Choosing the right paella pan can seem a bit overwhelming, but it is pretty straightforward once you figure out a few key facts.

1. What size paella pan should I choose?

Paella pans range in size from little single portion pans to ones that are several feet wide and can feed over 100 people. Thankfully we show you the number of servings you can get out of each pan on our website. We recommend getting a pan that is a little larger than the number of people you want to serve because paella leftovers are delicious!

A paella pan size refers to the distance between the top lips of the pan. The handles extend beyond the nominal size of the pan.

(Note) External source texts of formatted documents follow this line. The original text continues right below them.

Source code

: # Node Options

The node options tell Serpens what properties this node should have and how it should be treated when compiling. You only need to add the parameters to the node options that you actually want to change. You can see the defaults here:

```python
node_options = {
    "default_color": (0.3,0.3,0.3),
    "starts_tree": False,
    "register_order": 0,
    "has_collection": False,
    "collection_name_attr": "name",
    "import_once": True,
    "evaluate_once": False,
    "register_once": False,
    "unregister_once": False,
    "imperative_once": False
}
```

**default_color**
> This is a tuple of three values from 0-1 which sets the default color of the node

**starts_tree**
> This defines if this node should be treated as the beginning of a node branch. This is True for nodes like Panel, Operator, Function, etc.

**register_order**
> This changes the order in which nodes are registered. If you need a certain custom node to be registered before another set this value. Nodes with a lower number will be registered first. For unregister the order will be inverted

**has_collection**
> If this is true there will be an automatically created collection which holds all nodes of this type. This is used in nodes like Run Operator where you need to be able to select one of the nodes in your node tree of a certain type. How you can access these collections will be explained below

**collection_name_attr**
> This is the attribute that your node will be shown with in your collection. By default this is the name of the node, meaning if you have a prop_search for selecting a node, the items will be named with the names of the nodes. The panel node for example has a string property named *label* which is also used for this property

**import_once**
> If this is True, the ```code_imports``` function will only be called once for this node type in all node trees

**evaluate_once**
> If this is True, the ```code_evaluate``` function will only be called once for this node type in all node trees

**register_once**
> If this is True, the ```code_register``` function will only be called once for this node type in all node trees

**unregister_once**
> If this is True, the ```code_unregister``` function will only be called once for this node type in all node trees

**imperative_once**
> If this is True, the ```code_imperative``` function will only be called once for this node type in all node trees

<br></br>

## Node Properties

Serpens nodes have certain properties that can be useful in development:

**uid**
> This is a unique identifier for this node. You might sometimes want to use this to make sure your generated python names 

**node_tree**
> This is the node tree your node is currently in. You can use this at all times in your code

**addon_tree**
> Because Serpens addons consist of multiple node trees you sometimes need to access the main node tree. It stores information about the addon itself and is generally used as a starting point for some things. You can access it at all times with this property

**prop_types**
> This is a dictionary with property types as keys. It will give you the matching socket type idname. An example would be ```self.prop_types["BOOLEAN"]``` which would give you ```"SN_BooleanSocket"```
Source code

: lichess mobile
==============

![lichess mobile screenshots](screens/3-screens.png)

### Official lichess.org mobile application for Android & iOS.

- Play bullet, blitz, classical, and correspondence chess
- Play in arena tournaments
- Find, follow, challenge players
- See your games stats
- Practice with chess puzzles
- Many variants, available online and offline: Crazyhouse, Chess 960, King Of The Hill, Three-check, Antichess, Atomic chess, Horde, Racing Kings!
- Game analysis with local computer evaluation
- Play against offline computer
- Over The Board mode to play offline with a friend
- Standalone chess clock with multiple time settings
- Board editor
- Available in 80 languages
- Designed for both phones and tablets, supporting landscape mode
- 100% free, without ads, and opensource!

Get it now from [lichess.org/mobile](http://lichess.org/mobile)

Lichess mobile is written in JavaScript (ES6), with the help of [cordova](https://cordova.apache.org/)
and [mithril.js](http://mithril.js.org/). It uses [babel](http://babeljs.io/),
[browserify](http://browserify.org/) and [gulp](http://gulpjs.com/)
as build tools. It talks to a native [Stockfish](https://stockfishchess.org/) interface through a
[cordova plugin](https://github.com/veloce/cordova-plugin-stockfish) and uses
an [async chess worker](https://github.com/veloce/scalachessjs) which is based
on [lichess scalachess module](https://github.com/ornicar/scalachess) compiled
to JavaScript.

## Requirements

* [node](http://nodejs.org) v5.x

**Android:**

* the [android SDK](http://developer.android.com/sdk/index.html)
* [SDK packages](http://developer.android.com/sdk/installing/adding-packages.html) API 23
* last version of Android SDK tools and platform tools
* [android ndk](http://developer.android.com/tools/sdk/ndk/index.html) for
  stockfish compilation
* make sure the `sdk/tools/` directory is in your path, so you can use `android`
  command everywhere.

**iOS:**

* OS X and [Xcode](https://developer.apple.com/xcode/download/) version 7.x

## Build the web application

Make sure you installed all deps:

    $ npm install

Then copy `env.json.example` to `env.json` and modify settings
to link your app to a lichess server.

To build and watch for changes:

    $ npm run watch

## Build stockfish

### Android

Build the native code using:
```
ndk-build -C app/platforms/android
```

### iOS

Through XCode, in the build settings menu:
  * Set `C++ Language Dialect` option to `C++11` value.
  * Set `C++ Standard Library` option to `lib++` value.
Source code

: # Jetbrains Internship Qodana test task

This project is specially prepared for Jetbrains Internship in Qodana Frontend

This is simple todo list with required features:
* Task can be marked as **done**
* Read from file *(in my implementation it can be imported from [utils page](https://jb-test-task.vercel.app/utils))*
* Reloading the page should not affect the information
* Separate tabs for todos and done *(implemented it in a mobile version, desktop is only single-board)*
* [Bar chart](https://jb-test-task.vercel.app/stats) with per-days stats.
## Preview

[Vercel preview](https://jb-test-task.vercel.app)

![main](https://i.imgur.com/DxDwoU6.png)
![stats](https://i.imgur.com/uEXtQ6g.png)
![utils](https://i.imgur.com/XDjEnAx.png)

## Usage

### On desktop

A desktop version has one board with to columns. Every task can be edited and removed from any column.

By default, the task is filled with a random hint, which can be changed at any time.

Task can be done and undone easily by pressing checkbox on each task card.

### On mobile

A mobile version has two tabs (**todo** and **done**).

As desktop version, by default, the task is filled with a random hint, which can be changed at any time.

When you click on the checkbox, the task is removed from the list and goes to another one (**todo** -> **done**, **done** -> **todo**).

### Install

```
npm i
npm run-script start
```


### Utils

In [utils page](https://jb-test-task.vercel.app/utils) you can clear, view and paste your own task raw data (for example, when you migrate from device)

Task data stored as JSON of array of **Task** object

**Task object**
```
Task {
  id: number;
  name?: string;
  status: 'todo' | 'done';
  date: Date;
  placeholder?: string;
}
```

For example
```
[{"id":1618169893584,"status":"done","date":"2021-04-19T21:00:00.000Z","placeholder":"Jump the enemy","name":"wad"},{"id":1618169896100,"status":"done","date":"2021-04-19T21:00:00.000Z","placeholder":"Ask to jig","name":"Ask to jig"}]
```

One restriction on size depends on what cooking surface you plan on using. A stovetop burner will accommodate pans under 20 inches, but 15 inches is the sweet spot for full heat coverage. Ovens are generally too small for any pan under 17 inches, but we would recommend you measure the interior of your oven to be sure.

If you want to feed a crowd and need a large pan, you will need to use a propane paella grill or a steel tripod if you want to cook over an open fire. If you still want to cook on your stovetop, an option is to get multiple small paella pans and cook them separately on the smaller heat source.

One note – if you are buying a large pan, get out a tape measure and get a sense for how large it really is! We get a lot of returns because people order a pan that is much bigger than they realize.

2. Which type of paella pan is right for me?

We offer four types of paella pan, each with its benefits and drawbacks.

Carbon steel paella pans are the type most commonly used in Valencia. They are affordable and conduct heat very well, and they absorb the flavors of paella over time. On the other hand, they discolor almost immediately upon use and can rust if not cared for properly.

‘Pata Negra’ paella pans are double thick carbon steel. They have all of the attributes of a regular carbon steel pan but they are thicker which helps them retain heat and protects them from warping.

Enameled steel pans are basically carbon steel pans coated with black enamel. This prevents rust and makes it easy to clean. Enamel can chip with use, but overall this is a durable and affordable option.

Stainless steel pans are attractive, with a shiny finish and gold-plated handles. They are easy to clean and make for a beautiful presentation. On the downside, they are more expensive and should not be used with metal utensils or cleaning tools.

3. Can I cook paella over charcoal on the grill?

Cooking paella on the grill is fun, but you need to make sure your pan can fit on a grill. Our paella grill systems allow you to cook with charcoal or wood, as well as with a propane burner. It can be a bit challenging to manage the heat from a charcoal bed and you can end up burning the paella if you are not careful. That is why I prefer to cook paella over a propane burner so that I can adjust the heat with the turn of a knob.

4. How do I care for my paella pan?

Before initial use, add a small amount of water to the pan and heat on the stove to remove the protective coating and any stickers, dumping the water and repeating several times. Next, wash the pan with hot soapy water. Dry thoroughly.

Different pans require different levels of care. Carbon steel paella pans, including ‘Pata Negra’ pans, need to be washed, quickly dried and coated with a neutral oil after each use to prevent rust. If a pan does pick up rust, you can scrub it off with steel wool before you use it again. Store it in a dry place away from humidity.

Stainless steel paella pans require wood or plastic utensils and washing tools to avoid scratching the surface. They should be washed by hand.

Enamel paella pans are the most durable. Be careful to not treat them too roughly which can cause the enamel to chip, but this is mostly cosmetic and does not affect the performance of the pan.